As Dr. William Ghent, former Professor Emeritus of Surgery at Queen's University in Kingston, Ontario, used to say, "premenstrual breast pain and tenderness is not normal. If it's painful, premenstrually, it's sick. I am sure that males would not accept sore testicles for seven to ten days of each month as normal." Dr. Ghent also pointed out that fibrocystic breast disease did not necessarily disappear with menopause, particularly if estrogens were used. Twenty years of research in the field led him to believe that elemental iodine was essential for breast normalcy at any age.
According to the American Academy of Pathology, at least 50 percent but as many as 80 percent of North American women suffer from some form of fibrocystic breast disease.(FCBD) This condition causes women a lot of pain and discomfort as well as a great deal of anxiety. Although FCBD is a benign condition, it can sometimes be difficult for both women and their physicians to distinguish a cystic breast lump from a cancerous one.
What Is Fibrocystic Breast Disease
FCBD is a confusing term. Or, as Dr. Susan Love, Director of the Breast Cancer Clinic at University of California, says, "a wastebasket into which doctors throw every breast problem which isn't cancer."
FCBD actually covers a whole spectrum of changes that occur in women during their reproductive years. It refers to a wide variety of non-cancerous conditions of the breast, characterized by painful lumpy breasts, usually on a cyclical basis but can occur throughout the whole cycle, and the formation of breast cysts and scar tissue. The severity of the pain does not necessarily correlate with the amount of lumpiness.
Some women have breast tenderness and enlargement that occur only for a short time in the premenstrual period, and this can be considered within the limits of a normal physiological change.

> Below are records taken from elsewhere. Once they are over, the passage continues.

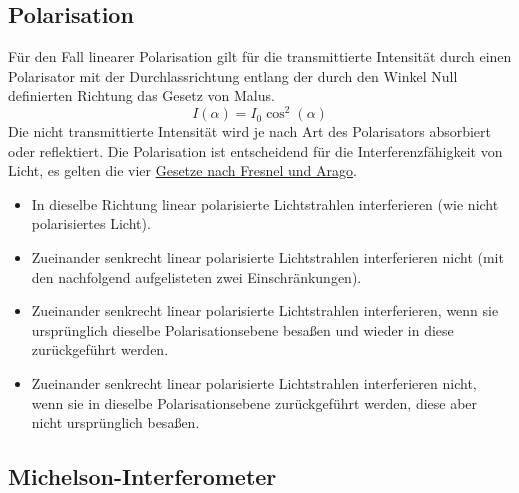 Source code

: \documentclass[ngerman]{scrartcl}
\begin{document}
\subsection{Polarisation}
\label{sec:grundlagen_polarisation}

Für den Fall linearer Polarisation gilt für die transmittierte Intensität durch einen Polarisator mit der Durchlassrichtung entlang der durch den Winkel Null definierten Richtung das Gesetz von Malus.
\begin{equation}
    \label{eq:malus}
    I(\alpha) = I_0 \cos^2(\alpha)
\end{equation}
Die nicht transmittierte Intensität wird je nach Art des Polarisators absorbiert oder reflektiert. Die Polarisation ist entscheidend für die Interferenzfähigkeit von Licht, es gelten die vier \underline{Gesetze nach Fresnel und Arago}.
\begin{framed}
    \begin{itemize}
        \item In dieselbe Richtung linear polarisierte Lichtstrahlen interferieren (wie nicht polarisiertes Licht).
        \item Zueinander senkrecht linear polarisierte Lichtstrahlen interferieren nicht (mit den nachfolgend aufgelisteten zwei Einschränkungen).
        \item Zueinander senkrecht linear polarisierte Lichtstrahlen interferieren, wenn sie ursprünglich dieselbe Polarisationsebene besaßen und wieder in diese zurückgeführt werden.
        \item  Zueinander senkrecht linear polarisierte Lichtstrahlen interferieren nicht, wenn sie in dieselbe Polarisationsebene zurückgeführt werden, diese aber nicht ursprünglich besaßen.
    \end{itemize}
\end{framed}

\subsection{Michelson-Interferometer}
\label{sec:grundlagen_michelson_interferometer}
\end{document}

Other women develop breasts that feel lumpy or irregular to the touch. These women can have considerable breast pain and discomfort often on a daily basis. Every once in while they can feel a larger or more clearly defined cyst. This cyst usually contains clear fluid, and can be drained in the office under local anesthetic. If the cyst does not disappear, then a mammogram and biopsy is usually indicated.
Then there is a significant group of women, as much as 30 percent of women with FCBD, who have an incapacitating problem with frequent formation of breast cysts and scar tissue, accompanied by severe pain that interferes with sleep and normal daily activities.
The constant underlying worry about breast cancer is one of the debilitating aspects of FCBD. In the past, it was thought that women with FCBD had a higher incidence of breast cancer than normal, but further research did not bear out that assumption.
Dr. Ghent used to lament that modern treatment for FCBD consisted of "little more than reassurance and the recommendation for a good support bra."
Various researchers have suggested a hormonal imbalance, a decreased ratio of progesterone to estrogen in the second half of the cycle, an abnormality of prolactin regulation, a hypersensitivity to thyroid stimulating hormone and increased estrogen levels.
Dr. Mauvais-Jarvis found that a decreased progesterone to estrogen ratio in patients with mastalgia. His group of French researchers found that breast pain was relieved 95 percent of the time with a natural progesterone gel rubbed into the breasts. This gel is not yet available in North America.